Most of us probably understand the link between ultraviolet (UV) radiation and skin cancer. Thankfully there is a lot of information available about the correlation between skin protection and cancer prevention. There are also countless types of sunscreens at different SPF levels (the topic of next week's blog) available at most convenience stores that help reinforce the awareness and importance of protecting our skin.
However, many of us are less aware of the connection between UV radiation and eye damage, so we often overlook the effect UV light can have on our eyes when not properly protected. With increased levels of UV radiation reaching the Earth's surface, it is important to take the necessary precautions to protect your eyes.
Both long- and short-term exposure to UV radiation can significantly damage our eyes, affect vision, and compromise overall eye health. There are several eye diseases and conditions caused or aggravated by exposure to UV radiation, such as:
- Macular Degeneration. Macular Degeneration (AMD) is caused by damage to the retina over time and is the leading cause of age-related blindness. Extended exposure to UV light increases your risk of developing macular degeneration.
- Cataracts. A cataract is a clouding of the eye's natural lens -- the part of the eye that focuses the light we see. UV light, especially UV-B rays, increases your risk for certain types of cataracts. It is estimated that 10% of all cataract cases are directly attributable to UV exposure.
- Pterygium. Often called "surfer's eye," pterygium is a pink, non-cancerous growth that forms on the layer of conjunctiva over the white of your eye. UV light from the sun is believed to be a factor in the development of these growths.
- Skin Cancer. Skin cancer in and around the eyelids is also linked to prolonged UV exposure.
- Photokeratitis. Also known as corneal sunburn or "snow blindness," photokeratitis is the result of high short-term exposure to UV-B rays. Long hours at the beach or skiing without proper eye protection can cause this problem. It can be very painful and may cause temporary vision loss.
Who Is at Risk?
Everyone (including children) is at risk for eye damage from UV radiation that can lead to vision loss. Any factor that increases the amount of time you spend in the sun will increase your risk. If you answer 'yes' to more than one of these questions, you may be at higher risk of UV radiation damage to your eyes:
- Do you spend long hours in the sun? (Skiing, mountain climbing, swimming, at the beach, etc.)
- Do you use a sunlamp, tanning bed or booth?
- Do you live in the mountains or the US Sunbelt?
- Have you had cataract surgery (in one or both eyes) or do you have a retinal disorder?
- Are you on certain medicines, such as tetracycline, sulfa drugs, birth control pills, diuretics and tranquilizers (that increase the eye's sensitivity to light)?
- Are you a welder, medical technologist or do you work in the graphic arts or in the manufacturing of electronic circuit boards?

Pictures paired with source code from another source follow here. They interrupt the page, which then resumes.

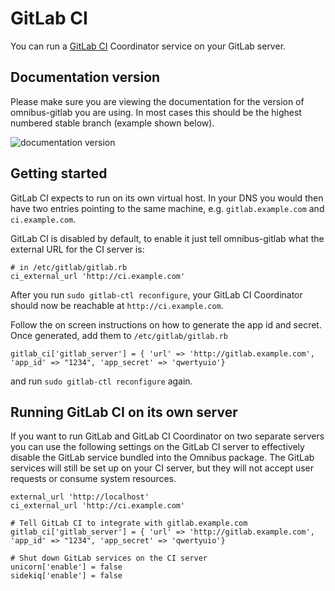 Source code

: # GitLab CI

You can run a [GitLab CI](https://about.gitlab.com/gitlab-ci/) Coordinator
service on your GitLab server.

## Documentation version

Please make sure you are viewing the documentation for the version of
omnibus-gitlab you are using. In most cases this should be the highest numbered
stable branch (example shown below).

![documentation version](doc/images/omnibus-documentation-version.png)

## Getting started

GitLab CI expects to run on its own virtual host. In your DNS you would then
have two entries pointing to the same machine, e.g. `gitlab.example.com` and
`ci.example.com`.

GitLab CI is disabled by default, to enable it just tell omnibus-gitlab what 
the external URL for the CI server is:

```
# in /etc/gitlab/gitlab.rb
ci_external_url 'http://ci.example.com'
```

After you run `sudo gitlab-ctl reconfigure`, your GitLab CI Coordinator should
now be reachable at `http://ci.example.com`.

Follow the on screen instructions on how to generate the app id and secret.
Once generated, add them to `/etc/gitlab/gitlab.rb`

```
gitlab_ci['gitlab_server'] = { 'url' => 'http://gitlab.example.com', 'app_id' => "1234", 'app_secret' => 'qwertyuio'}
```

and run `sudo gitlab-ctl reconfigure` again.

## Running GitLab CI on its own server

If you want to run GitLab and GitLab CI Coordinator on two separate servers you
can use the following settings on the GitLab CI server to effectively disable
the GitLab service bundled into the Omnibus package. The GitLab services will
still be set up on your CI server, but they will not accept user requests or
consume system resources.

```
external_url 'http://localhost'
ci_external_url 'http://ci.example.com'

# Tell GitLab CI to integrate with gitlab.example.com
gitlab_ci['gitlab_server'] = { 'url' => 'http://gitlab.example.com', 'app_id' => "1234", 'app_secret' => 'qwertyuio'}

# Shut down GitLab services on the CI server
unicorn['enable'] = false
sidekiq['enable'] = false
```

How Can I Protect My Eyes from UV Light?
Know the dangers. UV rays can come from many directions. They radiate directly from the sun, but they are also reflected from the ground, from water, snow, sand and other bright surfaces.
Wear proper eye protection and hats to block UV rays. To provide adequate protection for your eyes, sunglasses should:
- Block out 99 to 100 percent of both UV-A and UV-B radiation
- Screen out 75 to 90 percent of visible light
- Be perfectly matched in color and free of distortion and imperfection
- Have lenses that are gray for proper color recognition
- If you spend a lot of time outdoors in bright sunlight, wrap-around frames can provide additional protection from harmful solar radiation.
- Lastly, don't forget about protection for your children and teenagers, as they typically spend more time in the sun than adults.
By following these safety tips and protecting your eyes from the dangers of UV exposure, spending summer days outside in the sun can be both fun and safe.